Слезы мешали ему говорить. По просьбе Шефа, я принес Бруберу воды. Он пил давясь и захлебываясь. Потом обмяк, растекся по креслу, совершенно безвольно проговорил:

– Всё, хватит, покончим с этим.

– Бенедикт вас шантажировал? – спросил Шеф.

Брубер неопределенно мотнул головой. Шеф настаивал:

– Да или нет? Если да, то это смягчит вашу вину.

– Этот маленький иезуит не говорил прямо, но я понял, что ему все известно. О гипотетическом приборе он говорил так, будто точно знал, что меня это должно заинтересовать. Он был уверен, что я поверю в этот прибор и что я никому о нем не расскажу. И тогда я вспомнил руки, державшие бумажные листы на стадионе.

– Он требовал устроить ему встречу с моролингами?

– Нет, он просил, но просил так, что отказать было нельзя.

– Вы, вероятно, несколько раз встречались, иначе как вы узнали о пузырьке с алфеноном.

– Да, он дважды сглупил, доставая при мне пузырек с лекарством. Кажется, он принимал лекарство за несколько часов до сна. Цианид я припас для себя, но по справедливости яд сначала должен был достаться ему.

– В чем вы видите справедливость?

– Не Темпоронный Мозг, а мы отвечаем за свои поступки. Если Эппель полагал, что ему позволено сломать мне жизнь, позволено властвовать над чужим разумом, то тем самым он поставил себя по ту сторону добра и зла. Наказание пропорционально не вине, а ответственности. Бесконечная власть подразумевает бесконечное наказание, разве не так?

Шеф согласно кивнул и поднялся, давая мне понять, что разговор закончен. Брубер не шелохнулся.

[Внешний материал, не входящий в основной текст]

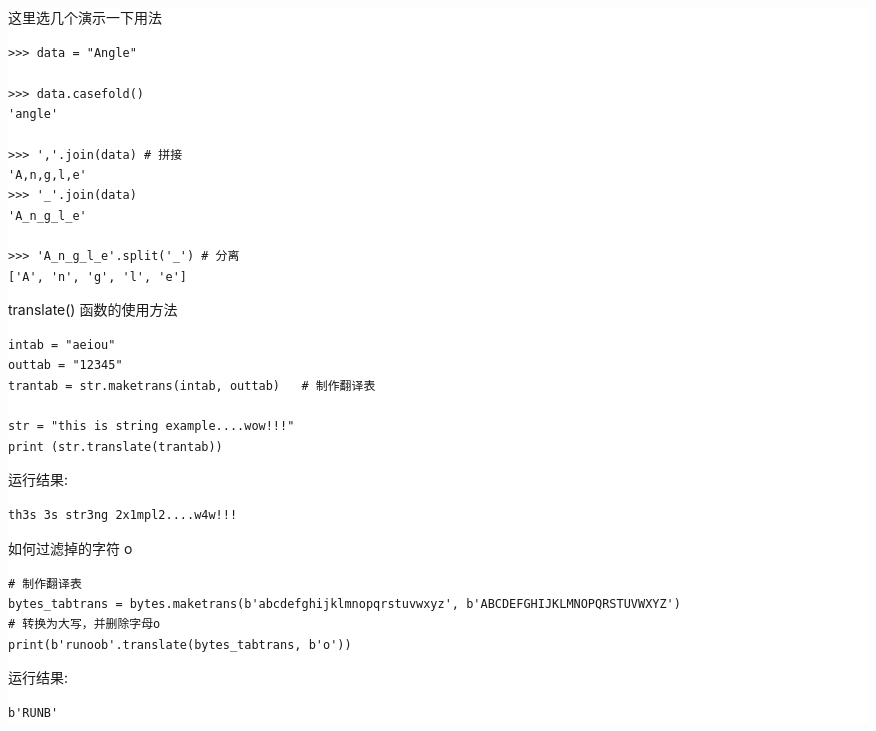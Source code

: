 这里选几个演示一下用法



```
>>> data = "Angle"

>>> data.casefold()
'angle'

>>> ','.join(data) # 拼接
'A,n,g,l,e'
>>> '_'.join(data)
'A_n_g_l_e'

>>> 'A_n_g_l_e'.split('_') # 分离
['A', 'n', 'g', 'l', 'e']
```

translate() 函数的使用方法



```
intab = "aeiou"
outtab = "12345"
trantab = str.maketrans(intab, outtab)   # 制作翻译表

str = "this is string example....wow!!!"
print (str.translate(trantab))
```

运行结果:

```
th3s 3s str3ng 2x1mpl2....w4w!!!
```

如何过滤掉的字符 o



```
# 制作翻译表
bytes_tabtrans = bytes.maketrans(b'abcdefghijklmnopqrstuvwxyz', b'ABCDEFGHIJKLMNOPQRSTUVWXYZ')
# 转换为大写，并删除字母o
print(b'runoob'.translate(bytes_tabtrans, b'o'))
```

运行结果:

```
b'RUNB'
```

– Мне подождать Виттенгера? – спросил я.

– Нет, – бросил он, – пойдем…

– Сколько у меня времени? – услышали мы его голос, ставший внезапно твердым и решительным.

– Десять минут, – ответил Шеф.

Мы вышли на улицу. Шеф позвонил Виттенгеру и назвал адрес.

– А бар мы так и нашли… – сказал я.

– Нашли. Шишка вспомнила, что когда она встретила Бенедикта в тот вечер, он высморкался в салфетку с эмблемой студенческого кафе. Оно недавно открылось. Брубера там запомнили, потому что он спас официантку от Бенедикта, который был чем-то там недоволен…

– Могли бы и сказать.

– Ты и без того устал. Заводи.

Я направил флаер к Редакции. Флаер Шефа, пустой, полетел на автопилоте.

 

37

 

Цанс позвонил на следующий день после того, как в новостях прошло сообщение о самоубийстве Эдуарда Брубера, известного писателя, драматурга и сценариста.Он долго не мог найти подходящих слов, наконец кое-как выдавил вопрос: станет ли известно, чт послужило причиной самоубийства. Я ответил, что мы будем молчать и его просим о том же. Он согласился.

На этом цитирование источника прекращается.